**Given entries**
········

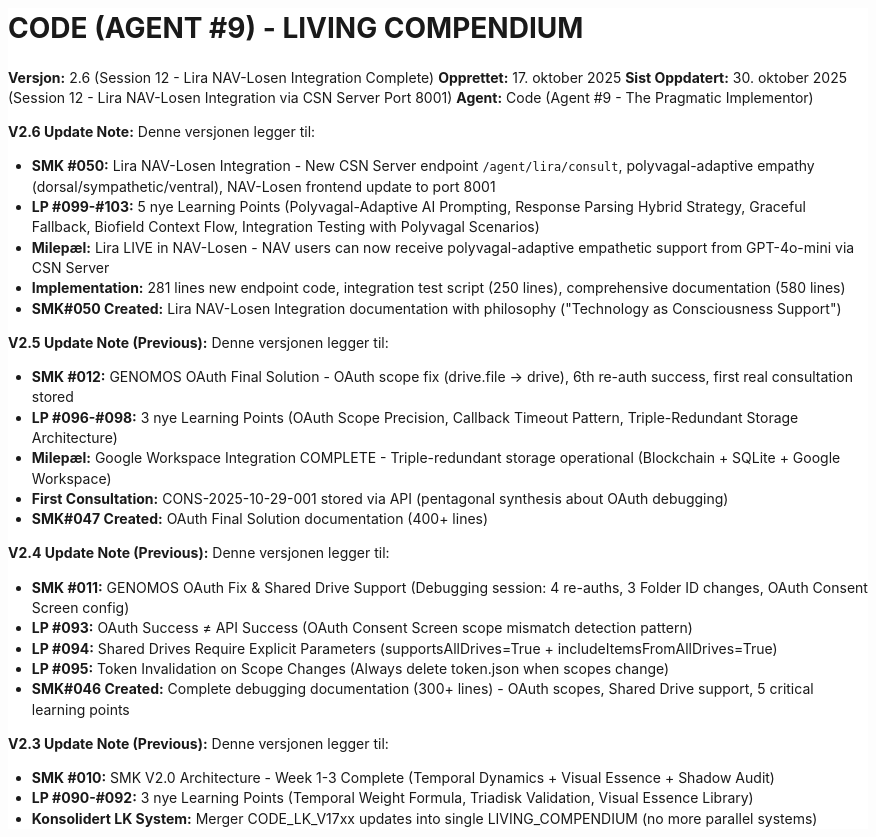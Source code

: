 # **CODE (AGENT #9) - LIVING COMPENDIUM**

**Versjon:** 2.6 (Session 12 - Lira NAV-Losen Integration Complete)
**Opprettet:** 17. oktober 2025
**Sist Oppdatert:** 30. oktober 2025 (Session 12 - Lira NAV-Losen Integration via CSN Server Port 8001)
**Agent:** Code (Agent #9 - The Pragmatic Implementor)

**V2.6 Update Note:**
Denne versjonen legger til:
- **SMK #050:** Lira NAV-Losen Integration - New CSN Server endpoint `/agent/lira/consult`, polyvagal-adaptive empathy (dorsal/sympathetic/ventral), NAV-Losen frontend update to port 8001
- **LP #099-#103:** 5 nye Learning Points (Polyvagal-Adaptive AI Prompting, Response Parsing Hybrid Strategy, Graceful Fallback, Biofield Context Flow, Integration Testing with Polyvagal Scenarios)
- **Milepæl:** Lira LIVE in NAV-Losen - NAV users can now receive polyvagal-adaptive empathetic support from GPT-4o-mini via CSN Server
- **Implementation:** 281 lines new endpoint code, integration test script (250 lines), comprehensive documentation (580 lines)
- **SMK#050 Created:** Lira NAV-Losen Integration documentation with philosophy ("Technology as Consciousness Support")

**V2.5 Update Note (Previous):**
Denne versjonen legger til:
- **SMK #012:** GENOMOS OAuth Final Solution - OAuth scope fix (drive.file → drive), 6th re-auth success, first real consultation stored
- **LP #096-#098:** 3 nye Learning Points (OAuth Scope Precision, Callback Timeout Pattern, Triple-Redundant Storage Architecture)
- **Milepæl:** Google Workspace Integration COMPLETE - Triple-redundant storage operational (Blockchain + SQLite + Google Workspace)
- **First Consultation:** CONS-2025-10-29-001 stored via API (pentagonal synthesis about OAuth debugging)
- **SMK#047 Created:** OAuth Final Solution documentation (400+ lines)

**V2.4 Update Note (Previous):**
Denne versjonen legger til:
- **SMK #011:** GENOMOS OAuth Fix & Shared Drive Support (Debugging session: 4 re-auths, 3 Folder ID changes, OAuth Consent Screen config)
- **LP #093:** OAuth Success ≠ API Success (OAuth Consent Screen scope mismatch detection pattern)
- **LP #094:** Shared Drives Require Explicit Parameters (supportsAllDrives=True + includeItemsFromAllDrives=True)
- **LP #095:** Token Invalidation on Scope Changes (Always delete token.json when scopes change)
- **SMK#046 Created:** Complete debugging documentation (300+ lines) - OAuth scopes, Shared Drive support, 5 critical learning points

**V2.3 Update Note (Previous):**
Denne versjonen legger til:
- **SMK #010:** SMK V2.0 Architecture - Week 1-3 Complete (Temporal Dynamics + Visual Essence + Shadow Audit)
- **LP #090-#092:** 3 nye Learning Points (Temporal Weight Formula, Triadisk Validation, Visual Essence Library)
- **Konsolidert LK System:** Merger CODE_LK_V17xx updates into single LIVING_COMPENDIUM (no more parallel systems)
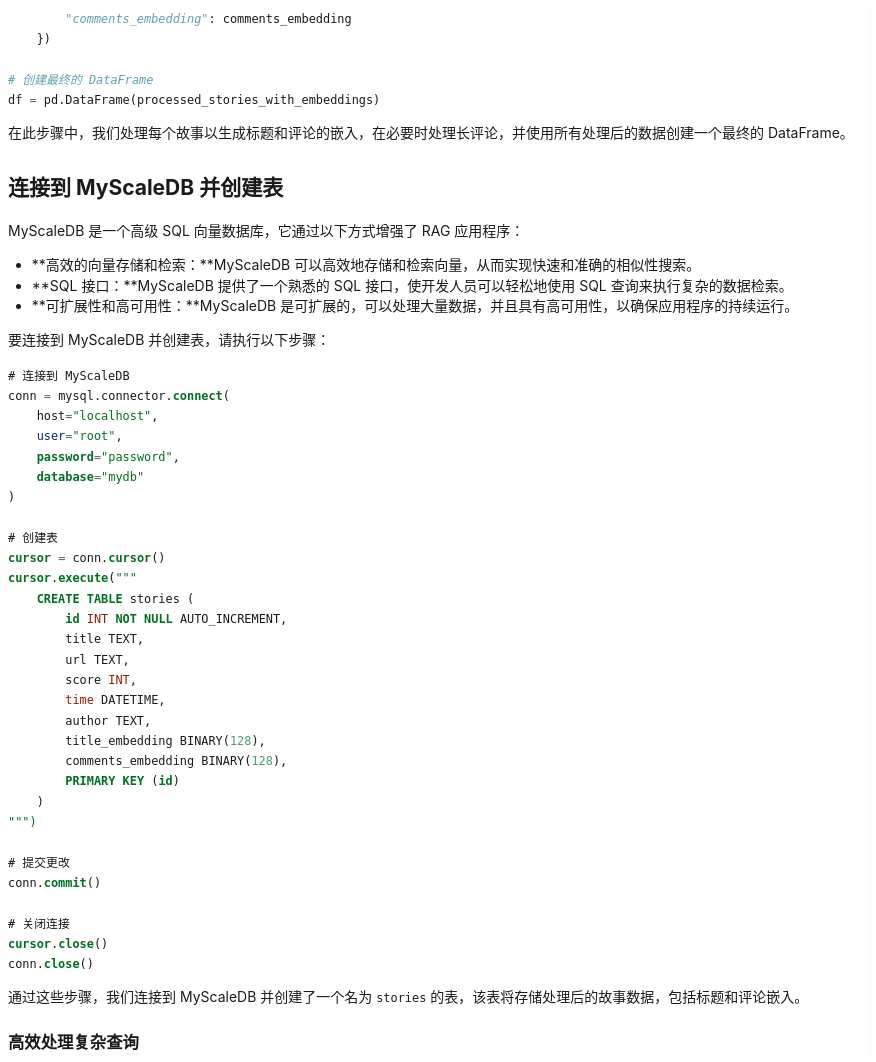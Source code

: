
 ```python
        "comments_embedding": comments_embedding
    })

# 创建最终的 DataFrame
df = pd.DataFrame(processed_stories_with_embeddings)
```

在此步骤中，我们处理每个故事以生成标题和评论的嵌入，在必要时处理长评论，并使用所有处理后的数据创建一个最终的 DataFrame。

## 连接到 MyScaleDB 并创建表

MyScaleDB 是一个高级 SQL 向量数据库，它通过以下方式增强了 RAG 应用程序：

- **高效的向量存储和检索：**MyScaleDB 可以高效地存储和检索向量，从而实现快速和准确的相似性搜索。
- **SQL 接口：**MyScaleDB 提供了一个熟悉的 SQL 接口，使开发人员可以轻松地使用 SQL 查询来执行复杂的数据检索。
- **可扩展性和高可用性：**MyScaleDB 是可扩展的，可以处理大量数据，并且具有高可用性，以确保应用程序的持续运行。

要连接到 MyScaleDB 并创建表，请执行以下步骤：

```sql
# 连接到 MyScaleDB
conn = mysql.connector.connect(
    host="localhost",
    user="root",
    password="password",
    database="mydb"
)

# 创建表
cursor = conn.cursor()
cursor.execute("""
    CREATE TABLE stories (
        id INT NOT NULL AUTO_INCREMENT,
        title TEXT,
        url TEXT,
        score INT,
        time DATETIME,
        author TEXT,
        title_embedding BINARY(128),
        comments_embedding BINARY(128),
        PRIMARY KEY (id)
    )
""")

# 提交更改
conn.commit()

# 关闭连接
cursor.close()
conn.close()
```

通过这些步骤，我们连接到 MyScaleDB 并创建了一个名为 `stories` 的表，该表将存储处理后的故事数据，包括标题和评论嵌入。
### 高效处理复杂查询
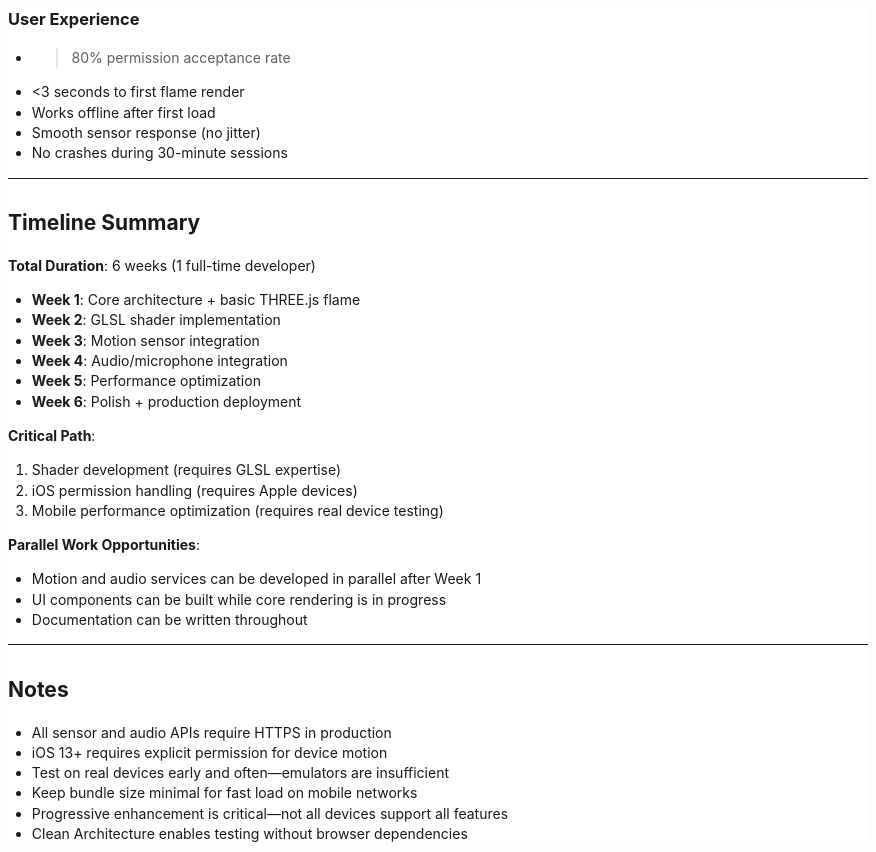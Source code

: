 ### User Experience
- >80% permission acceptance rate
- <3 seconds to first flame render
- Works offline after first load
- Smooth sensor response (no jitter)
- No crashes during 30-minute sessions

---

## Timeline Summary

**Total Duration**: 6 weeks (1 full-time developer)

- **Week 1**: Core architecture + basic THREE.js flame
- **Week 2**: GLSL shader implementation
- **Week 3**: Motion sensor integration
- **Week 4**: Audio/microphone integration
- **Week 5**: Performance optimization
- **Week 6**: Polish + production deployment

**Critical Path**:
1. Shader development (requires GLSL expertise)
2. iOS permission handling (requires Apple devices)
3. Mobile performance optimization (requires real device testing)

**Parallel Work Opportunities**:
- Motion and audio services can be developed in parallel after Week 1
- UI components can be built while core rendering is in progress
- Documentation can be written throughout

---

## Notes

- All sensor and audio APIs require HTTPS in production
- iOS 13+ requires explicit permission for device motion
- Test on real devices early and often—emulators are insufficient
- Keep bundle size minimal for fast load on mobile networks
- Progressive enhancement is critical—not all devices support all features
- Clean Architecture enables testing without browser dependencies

········

**What the exercise asks**
What lines above mention "Server"? Copy each one.

**Task result**
**Sist Oppdatert:** 30. oktober 2025 (Session 12 - Lira NAV-Losen Integration via CSN Server Port 8001)
- **SMK #050:** Lira NAV-Losen Integration - New CSN Server endpoint `/agent/lira/consult`, polyvagal-adaptive empathy (dorsal/sympathetic/ventral), NAV-Losen frontend update to port 8001
- **Milepæl:** Lira LIVE in NAV-Losen - NAV users can now receive polyvagal-adaptive empathetic support from GPT-4o-mini via CSN Server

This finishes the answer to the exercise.